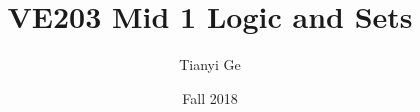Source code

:\documentclass{beamer}
\newif\ifpre
\begin{document}
\title{VE203 Mid 1 Logic and Sets}
\institute[FA2018 VE203]{}
\author{Tianyi Ge}
\date{Fall 2018}
\maketitle



\ifpre
\begin{frame}{The End}
  \centering \huge
  Thank You!
\end{frame}
\fi
\end{document}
————————
### TASK GOAL
From the first line to the last, repeat the records exactly. Leave out the pictures.

### WRITTEN SOLUTION
Source code

:\documentclass{beamer}
\newif\ifpre
\begin{document}
\title{VE203 Mid 1 Logic and Sets}
\institute[FA2018 VE203]{}
\author{Tianyi Ge}
\date{Fall 2018}
\maketitle



\ifpre
\begin{frame}{The End}
  \centering \huge
  Thank You!
\end{frame}
\fi
\end{document}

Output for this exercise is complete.